I see. But yes, even in the case the watermark will always be "one behind". The
logic in the extraction operator is roughly this:
1. Extract timestamp T, assign to internal StreamRecord
2. Send StreamRecord downstream
3. Extract Watermark W
4. Send Watermark downstream
(In your case T == W)
The reason is that a watermark T says that there will not be an element with a
timestamp <= T in the future. If the watermark were sent before the record then
this would violate the watermark contract, i.e. your element with timestamp T
would arrive after the watermark W. I think it's not easily possible to have a
properly defined watermark for the very first element in a stream,
> On 4. Aug 2017, at 16:43, Gwenhael Pasquiers
> <gwenhael.pasqui...@ericsson.com> wrote:
> We're using a AssignerWithPunctuatedWatermarks that extracts a timestamp from
> the data. It keeps and returns the higher timestamp it has ever seen and
> returns a new Watermark everytime the value grows.
> I know it's bad for performances, but for the moment it's not the issue, i
> want the most possibly up-to-date watermark.
> -----Original Message-----
> From: Aljoscha Krettek [mailto:aljos...@apache.org]
> Sent: vendredi 4 août 2017 12:22
> To: Gwenhael Pasquiers <gwenhael.pasqui...@ericsson.com>
> Cc: Nico Kruber <n...@data-artisans.com>; firstname.lastname@example.org
> Subject: Re: Event-time and first watermark
> How are you defining the watermark, i.e. what kind of watermark extractor are
> you using?
>> On 3. Aug 2017, at 17:45, Gwenhael Pasquiers
>> <gwenhael.pasqui...@ericsson.com> wrote:
>> We're not using a Window but a more basic ProcessFunction to handle
>> sessions. We made this choice because we have to handle (millions of)
>> sessions that can last from 10 seconds to 24 hours so we wanted to handle
>> things manually using the State class.
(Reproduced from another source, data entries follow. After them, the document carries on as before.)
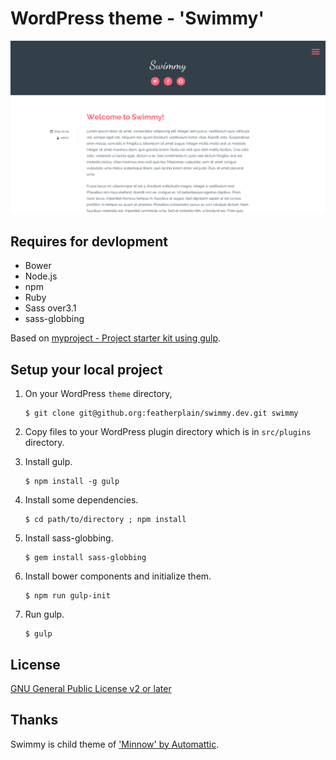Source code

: # WordPress theme - 'Swimmy'

![swimmy](https://raw.githubusercontent.com/featherplain/swimmy/gh-pages/dist/img/readme/ssAll.png)

## Requires for devlopment

* Bower
* Node.js
* npm
* Ruby
* Sass over3.1
* sass-globbing

Based on [myproject - Project starter kit using gulp](http://github.com/featherplain/myproject).

## Setup your local project

1. 	On your WordPress `theme` directory,

		$ git clone git@github.org:featherplain/swimmy.dev.git swimmy

2. 	Copy files to your WordPress plugin directory which is in `src/plugins` directory.

3.  Install gulp.

		$ npm install -g gulp

4.  Install some dependencies.

		$ cd path/to/directory ; npm install
	
5.  Install sass-globbing.

		$ gem install sass-globbing

6.  Install bower components and initialize them.

		$ npm run gulp-init

7.  Run gulp.

		$ gulp

## License

[GNU General Public License v2 or later](http://www.gnu.org/licenses/gpl-2.0.html)

## Thanks

Swimmy is child theme of ['Minnow' by Automattic](https://wordpress.com/themes/minnow/).

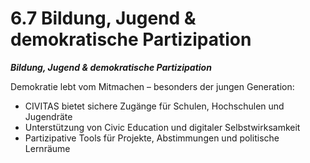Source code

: # 6.7 Bildung, Jugend & demokratische Partizipation

_**Bildung, Jugend & demokratische Partizipation**_

Demokratie lebt vom Mitmachen – besonders der jungen Generation:

* CIVITAS bietet sichere Zugänge für Schulen, Hochschulen und Jugendräte
* Unterstützung von Civic Education und digitaler Selbstwirksamkeit
* Partizipative Tools für Projekte, Abstimmungen und politische Lernräume

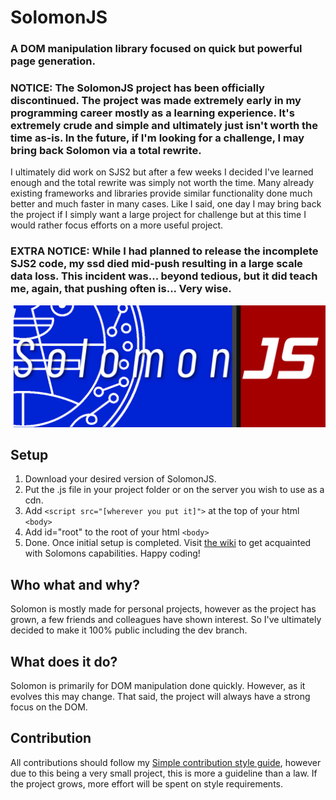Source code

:# SolomonJS
### A DOM manipulation library focused on quick but powerful page generation.
### NOTICE: The SolomonJS project has been officially discontinued. The project was made extremely early in my programming career mostly as a learning experience. It's extremely crude and simple and ultimately just isn't worth the time as-is. In the future, if I'm looking for a challenge, I may bring back Solomon via a total rewrite. 

I ultimately did work on SJS2 but after a few weeks I decided I've learned enough and the total rewrite was simply not worth the time. Many already existing frameworks and libraries provide similar functionality done much better and much faster in many cases. Like I said, one day I may bring back the project if I simply want a large project for challenge but at this time I would rather focus efforts on a more useful project.
### EXTRA NOTICE: While I had planned to release the incomplete SJS2 code, my ssd died mid-push resulting in a large scale data loss. This incident was... beyond tedious, but it did teach me, again, that pushing often is... Very wise. 

<img src="logo/solomon.png">

## Setup
1. Download your desired version of SolomonJS.
2. Put the .js file in your project folder or on the server you wish to use as a cdn.
3. Add `<script src="[wherever you put it]">` at the top of your html `<body>`
4. Add id="root" to the root of your html `<body>`
5. Done.
Once initial setup is completed. Visit [the wiki](https://github.com/DavidMcKissick/SolomonJS/wiki)
to get acquainted with Solomons capabilities. Happy coding!  
  
## Who what and why?
Solomon is mostly made for personal projects, however as the project has grown, a few friends and colleagues have shown
interest. So I've ultimately decided to make it 100% public including the dev branch. 

## What does it do?
Solomon is primarily for DOM manipulation done quickly. However, as it evolves this may change. That said, the project
will always have a strong focus on the DOM.

## Contribution
All contributions should follow my [Simple contribution style guide](https://github.com/DavidMcKissick/Simple-commit-style-guide),
however due to this being a very small project, this is more a guideline than a law. If the project grows, more effort will
be spent on style requirements.

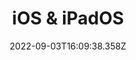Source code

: ---
title: "iOS & iPadOS"
description: "Resources for passkeys in Apple iOS and iPadOS"
lead: "Regularly update the installed npm packages to keep your Doks website stable, usable, and secure."
date: 2022-09-03T16:09:38.358Z
lastmod: 2022-09-03T16:09:42.350Z
draft: false
images: []
menu:
  docs:
    parent: "reference"
weight: 915
toc: true
---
>> We're using the watermark as an event-time "clock" to:
>> * compute "lateness" of a message relatively to the watermark (most
>> recent message from the stream)
>> * fire timer events
>> We're using event-time instead of processing time because our stream will be
>> late and data arrive by hourly bursts.
>> Maybe we're misusing the watermark ?
>> -----Original Message-----
>> From: Nico Kruber [mailto:n...@data-artisans.com]
>> Sent: jeudi 3 août 2017 16:30
>> To: email@example.com
>> Cc: Gwenhael Pasquiers <gwenhael.pasqui...@ericsson.com>
>> Subject: Re: Event-time and first watermark
>> Hi Gwenhael,
>> "A Watermark(t) declares that event time has reached time t in that
>> stream, meaning that there should be no more elements from the stream
>> with a timestamp t’ <= t (i.e. events with timestamps older or equal
>> to the watermark)." 
>> Therefore, they should be behind the actual event with timestamp t.
>> What is it that you want to achieve in the end? What do you want to use the
>> watermark for? They are basically a means to defining when an event time
>> window ends.
>>  https://ci.apache.org/projects/flink/flink-docs-release-1.2/dev/
>> On Thursday, 3 August 2017 10:24:35 CEST Gwenhael Pasquiers wrote:
>>> From my tests it seems that the initial watermark value is
>>> Long.MIN_VALUE even though my first data passed through the timestamp
>>> extractor before arriving into my ProcessFunction. It looks like the
>>> watermark "lags" behind the data by one message.
>>> Is there a way to have a watermark more "up to date" ? Or is the only
>>> way to compute it myself into my ProcessFunction ?